Sunday, July 31, 2011

Decisions Decisions

This year's MLB trade deadline has proven exciting.  General managers from numerous teams have spent sleepless nights with no one other than their Blackberry for company.  Big-name players have moved, minor deals have been made, and contenders have filled holes while teams in the cellar have cut payroll.  One fact is certain, no team wins anything by making a trade.  Teams may upgrade their talent or replenish their farm systems, but two months of baseball remain unplayed and trades do not always correlate to wins.

Pundits, analysts, and fans listen, watch, and read about every trade rumor that comes across their computer screens, hoping their team's GM will strike a deal to help the winning cause.  One aspect of trades that goes overlooked by fans is the sacrifice made by players who are forced to move from one city to the next.  Although some players do not face any difficulties due to their young age and bachelor status, many players must leave a city they call home and worry about their family's future.

Let's go through a few examples.  The Mets recently traded 
Carlos Beltran across country to the San Francisco Giants.  Beltran had a no-trade clause in his contract allowing him to veto any preposed trade.  He used this clause to inform the Mets he would only accept a trade to an NL team contending for the playoffs.  His choices were professionally motivated, unrelated to personal matters.  Beltran cared little about moving from one coast to the other, putting winning above everything else.

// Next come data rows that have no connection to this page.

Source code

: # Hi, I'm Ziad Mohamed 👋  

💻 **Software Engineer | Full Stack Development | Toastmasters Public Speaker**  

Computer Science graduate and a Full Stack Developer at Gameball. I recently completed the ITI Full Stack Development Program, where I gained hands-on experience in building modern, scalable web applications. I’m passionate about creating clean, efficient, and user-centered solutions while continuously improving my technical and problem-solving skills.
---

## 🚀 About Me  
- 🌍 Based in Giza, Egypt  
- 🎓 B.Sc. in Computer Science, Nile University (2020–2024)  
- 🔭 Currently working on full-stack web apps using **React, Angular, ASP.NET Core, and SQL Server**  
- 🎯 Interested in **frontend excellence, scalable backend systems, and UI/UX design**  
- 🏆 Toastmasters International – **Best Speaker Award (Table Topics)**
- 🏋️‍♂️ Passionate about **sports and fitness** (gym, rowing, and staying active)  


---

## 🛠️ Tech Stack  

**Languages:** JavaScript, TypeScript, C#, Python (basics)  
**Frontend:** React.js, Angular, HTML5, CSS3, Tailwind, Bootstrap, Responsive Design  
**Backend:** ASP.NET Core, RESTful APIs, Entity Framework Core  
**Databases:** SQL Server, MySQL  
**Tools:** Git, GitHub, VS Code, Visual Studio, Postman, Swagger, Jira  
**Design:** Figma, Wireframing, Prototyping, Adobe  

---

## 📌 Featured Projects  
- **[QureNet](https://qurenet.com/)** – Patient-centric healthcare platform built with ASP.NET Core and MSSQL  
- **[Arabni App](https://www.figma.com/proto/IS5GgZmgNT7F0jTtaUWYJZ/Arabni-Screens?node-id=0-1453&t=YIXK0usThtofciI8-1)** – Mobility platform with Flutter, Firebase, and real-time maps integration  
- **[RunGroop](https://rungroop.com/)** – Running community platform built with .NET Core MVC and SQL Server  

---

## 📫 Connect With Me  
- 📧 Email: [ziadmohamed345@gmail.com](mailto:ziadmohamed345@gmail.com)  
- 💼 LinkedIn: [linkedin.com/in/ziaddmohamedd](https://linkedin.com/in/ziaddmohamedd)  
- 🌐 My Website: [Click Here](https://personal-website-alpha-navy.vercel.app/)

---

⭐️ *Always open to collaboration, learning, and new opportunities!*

Other players, like the Dodgers' 
Hiroki Kuroda, chose to invoke his no-trade clause in order to veto all trades, even a few scenarios that put him onto the Red Sox and Yankees.  Kuroda formerly pitched in Japan, but when he signed with the Dodgers, he moved his whole life to the United States.  His life would once again be turned upside down were he to move from Los Angeles to either Boston or New York.  Most would wonder why Kuroda would ever veto such a trade due to the Dodgers' abysmal season and financial troubles coupled with Boston and New York's strong desire to acquire him.  Kuroda chose family above winning, a choice that angers fans but does not baffle many players who understand such decisions. Being traded is akin to an army general being transferred from base to base requiring them to relocate their families.

As a Phillies fan, I have experienced the tension and joy that goes into making a big trade deadline acquisition.  Had I been a Red Sox or Yankees fan during the negotiations for Hiroki Kuroda, I would not have been pleased with his decision, but my opinion has recently changed.  Far too often we as fans see MLB players as chess pieces, easily sacrificed and exchanged, all towards the winning cause, but we overlook the fact that these players are men with families and responsibilities beyond baseball.  As fans we should have the right to boo a player for underperforming or refusing to be traded for purely superficial reasons, but not for refusing a trade due to personal reasons.  Although players make millions of dollars, and "trades are part of the game," these are not valid enough arguments to be made in favor of bashing a player for refusing a trade due to personal reasons.